→ EXERCISE OBJECTIVE
Some lines in the entries contain the word "where". Copy all of them.

Source texts of formatted documents
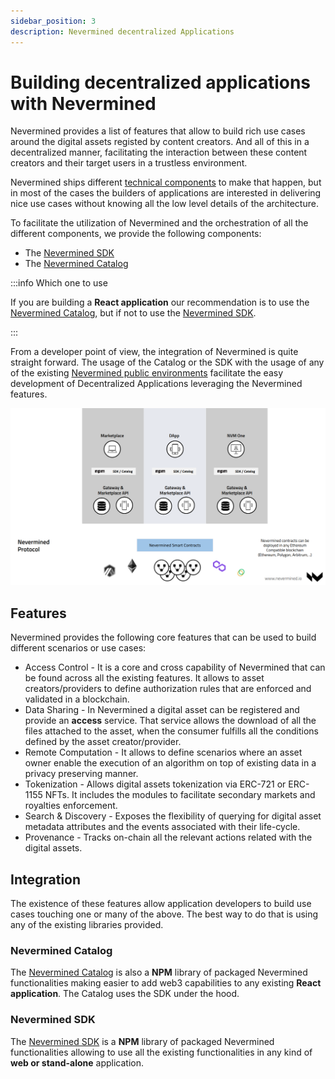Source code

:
 ```yaml
---
sidebar_position: 3
description: Nevermined decentralized Applications
---
```


# Building decentralized applications with Nevermined

Nevermined provides a list of features that allow to build rich use cases around the digital assets registed by content creators. And all of this in a decentralized manner, facilitating the interaction between these content creators and their target users in a trustless environment.

Nevermined ships different [technical components](building-blocks.md) to make that happen, but in most of the cases the builders of applications are interested in delivering nice use cases without knowing all the low level details of the architecture.

To facilitate the utilization of Nevermined and the orchestration of all the different components, we provide the following components:

* The [Nevermined SDK](../nevermined-sdk/)
* The [Nevermined Catalog](../catalog/)


:::info Which one to use

If you are building a **React application** our recommendation is to use the [Nevermined Catalog](../catalog/), but if not to use the [Nevermined SDK](../nevermined-sdk/).

:::

From a developer point of view, the integration of Nevermined is quite straight forward. The usage of the Catalog or the SDK with the usage of any of the existing [Nevermined public environments](../environments/) facilitate the easy development of Decentralized Applications leveraging the Nevermined features.

![Nevermined components](images/nvm_applications.png)

## Features

Nevermined provides the following core features that can be used to build different scenarios or use cases:

* Access Control - It is a core and cross capability of Nevermined that can be found across all the existing features. It allows to asset creators/providers to define authorization rules that are enforced and validated in a blockchain.
* Data Sharing - In Nevermined a digital asset can be registered and provide an **access** service. That service allows the download of all the files attached to the asset, when the consumer fulfills all the conditions defined by the asset creator/provider.
* Remote Computation - It allows to define scenarios where an asset owner enable the execution of an algorithm on top of existing data in a privacy preserving manner.
* Tokenization - Allows digital assets tokenization via ERC-721 or ERC-1155 NFTs. It includes the modules to facilitate secondary markets and royalties enforcement.
* Search & Discovery - Exposes the flexibility of querying for digital asset metadata attributes and the events associated with their life-cycle.
* Provenance - Tracks on-chain all the relevant actions related with the digital assets.

## Integration

The existence of these features allow application developers to build use cases touching one or many of the above. The best way to do that is using any of the existing libraries provided.

### Nevermined Catalog

The [Nevermined Catalog](../catalog/intro) is also a **NPM** library of packaged Nevermined functionalities making easier to add web3 capabilities to any existing **React application**. The Catalog uses the SDK under the hood.

### Nevermined SDK

The [Nevermined SDK](../nevermined-sdk/) is a **NPM** library of packaged Nevermined functionalities allowing to use all the existing functionalities in any kind of **web or stand-alone** application.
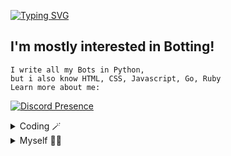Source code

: [![Typing SVG](http://readme-typing-svg.herokuapp.com?color=5CD8F7&center=true&vCenter=true&lines=Whatsup%2C+I'm+Rao!+%F0%9F%91%8B)](https://git.io/typing-svg)
## I'm mostly interested in Botting!</h1> 
```
I write all my Bots in Python,
but i also know HTML, CSS, Javascript, Go, Ruby
Learn more about me:
```

[![Discord Presence](https://lanyard.cnrad.dev/api/985097344880082964)](https://discord.com/users/985097344880082964)

<details>
    <summary>Coding 🪄</summary>

```py
import the_best as Rao

class Coding(Vinyzu):
    def __init__(self):
        super.__init__()
    
    def languages(self):
        self.expert = "Python"
        self.intermediate = ["HTML", "CSS", "GO", "RUBY"]
        self.beginner = "Javascript"

    def interests(self):
        self.enviroment = "Atom" #R.I.P
        self.specialities = ["Botting", "Obfuscation", "Scraping", "Coding"]     

    def projects(self):
        self.current = "Summrs Bot Recreated" 
        self.discord = ["HackerX Gen", "Promo Redeemer", "Booster"]
        self.twitch = "Auto Registrator"
        self.spotify = "Rao121"
        self.hcaptcha = "Bypass"

```
</details>

<details>
    <summary>Myself 🙋‍♂️</summary>

```py
from Rao import Person
import world_wide_web as www

class Myself(Person):
    def __init__(self):
        super.__init__()
    
    def life(self):
        self.age = 16
        self.languages = ["English", "Hindi"]
        self.location = www.discord.com
        self.fun_fact = "Mad at Someone"

    def contact(self):
        self.discord = "Rao#1337"
        self.server = "https://discord.gg/pxop"
        self.freelancing = self.discord
        self.collaborations = self.discord
```
</details>
<br>
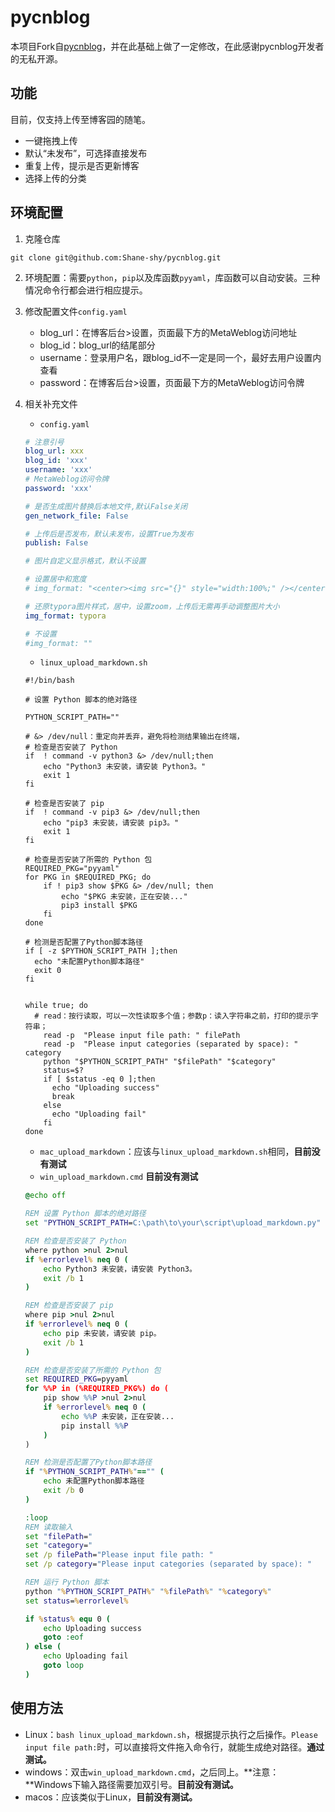 # pycnblog

本项目Fork自[pycnblog](https://github.com/dongfanger/pycnblog)，并在此基础上做了一定修改，在此感谢pycnblog开发者的无私开源。

## 功能

目前，仅支持上传至博客园的随笔。

- 一键拖拽上传
- 默认“未发布”，可选择直接发布
- 重复上传，提示是否更新博客
- 选择上传的分类

## 环境配置

1. 克隆仓库

`git clone git@github.com:Shane-shy/pycnblog.git`

2. 环境配置：需要`python`，`pip`以及库函数`pyyaml`，库函数可以自动安装。三种情况命令行都会进行相应提示。

3. 修改配置文件`config.yaml`

   - blog_url：在博客后台>设置，页面最下方的MetaWeblog访问地址
   - blog_id：blog_url的结尾部分
   - username：登录用户名，跟blog_id不一定是同一个，最好去用户设置内查看
   - password：在博客后台>设置，页面最下方的MetaWeblog访问令牌

4. 相关补充文件

   - `config.yaml`

   ```yaml
   # 注意引号
   blog_url: xxx
   blog_id: 'xxx'
   username: 'xxx'
   # MetaWeblog访问令牌
   password: 'xxx'
   
   # 是否生成图片替换后本地文件,默认False关闭
   gen_network_file: False
   
   # 上传后是否发布，默认未发布，设置True为发布
   publish: False
   
   # 图片自定义显示格式，默认不设置
   
   # 设置居中和宽度
   # img_format: "<center><img src="{}" style="width:100%;" /></center>"
   
   # 还原typora图片样式，居中，设置zoom，上传后无需再手动调整图片大小
   img_format: typora
   
   # 不设置
   #img_format: ""
   ```

   - `linux_upload_markdown.sh`

   ```shell
   #!/bin/bash
   
   # 设置 Python 脚本的绝对路径
   
   PYTHON_SCRIPT_PATH=""
   
   # &> /dev/null：重定向并丢弃，避免将检测结果输出在终端，
   # 检查是否安装了 Python
   if  ! command -v python3 &> /dev/null;then
       echo "Python3 未安装，请安装 Python3。"
       exit 1
   fi
   
   # 检查是否安装了 pip
   if  ! command -v pip3 &> /dev/null;then
       echo "pip3 未安装，请安装 pip3。"
       exit 1
   fi
   
   # 检查是否安装了所需的 Python 包
   REQUIRED_PKG="pyyaml"
   for PKG in $REQUIRED_PKG; do
       if ! pip3 show $PKG &> /dev/null; then
           echo "$PKG 未安装，正在安装..."
           pip3 install $PKG
       fi
   done
   
   # 检测是否配置了Python脚本路径
   if [ -z $PYTHON_SCRIPT_PATH ];then
     echo "未配置Python脚本路径"
     exit 0
   fi
   
   
   while true; do
     # read：按行读取，可以一次性读取多个值；参数p：读入字符串之前，打印的提示字符串；
       read -p  "Please input file path: " filePath
       read -p  "Please input categories (separated by space): " category
       python "$PYTHON_SCRIPT_PATH" "$filePath" "$category"
       status=$?
       if [ $status -eq 0 ];then
         echo "Uploading success"
         break
       else
         echo "Uploading fail"
       fi
   done
   ```

   - `mac_upload_markdown`：应该与`linux_upload_markdown.sh`相同，**目前没有测试**
   - `win_upload_markdown.cmd` **目前没有测试**

   ```cmd
   @echo off
   
   REM 设置 Python 脚本的绝对路径
   set "PYTHON_SCRIPT_PATH=C:\path\to\your\script\upload_markdown.py"
   
   REM 检查是否安装了 Python
   where python >nul 2>nul
   if %errorlevel% neq 0 (
       echo Python3 未安装，请安装 Python3。
       exit /b 1
   )
   
   REM 检查是否安装了 pip
   where pip >nul 2>nul
   if %errorlevel% neq 0 (
       echo pip 未安装，请安装 pip。
       exit /b 1
   )
   
   REM 检查是否安装了所需的 Python 包
   set REQUIRED_PKG=pyyaml
   for %%P in (%REQUIRED_PKG%) do (
       pip show %%P >nul 2>nul
       if %errorlevel% neq 0 (
           echo %%P 未安装，正在安装...
           pip install %%P
       )
   )
   
   REM 检测是否配置了Python脚本路径
   if "%PYTHON_SCRIPT_PATH%"=="" (
       echo 未配置Python脚本路径
       exit /b 0
   )
   
   :loop
   REM 读取输入
   set "filePath="
   set "category="
   set /p filePath="Please input file path: "
   set /p category="Please input categories (separated by space): "
   
   REM 运行 Python 脚本
   python "%PYTHON_SCRIPT_PATH%" "%filePath%" "%category%"
   set status=%errorlevel%
   
   if %status% equ 0 (
       echo Uploading success
       goto :eof
   ) else (
       echo Uploading fail
       goto loop
   )
   ```

   

## 使用方法

- Linux：`bash linux_upload_markdown.sh`，根据提示执行之后操作。`Please input file path:`时，可以直接将文件拖入命令行，就能生成绝对路径。**通过测试。**
- windows：双击`win_upload_markdown.cmd`，之后同上。**注意：**Windows下输入路径需要加双引号。**目前没有测试。**
- macos：应该类似于Linux，**目前没有测试。**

→ EXPECTED ANSWER
* Remote Computation - It allows to define scenarios where an asset owner enable the execution of an algorithm on top of existing data in a privacy preserving manner.
   where python >nul 2>nul
   where pip >nul 2>nul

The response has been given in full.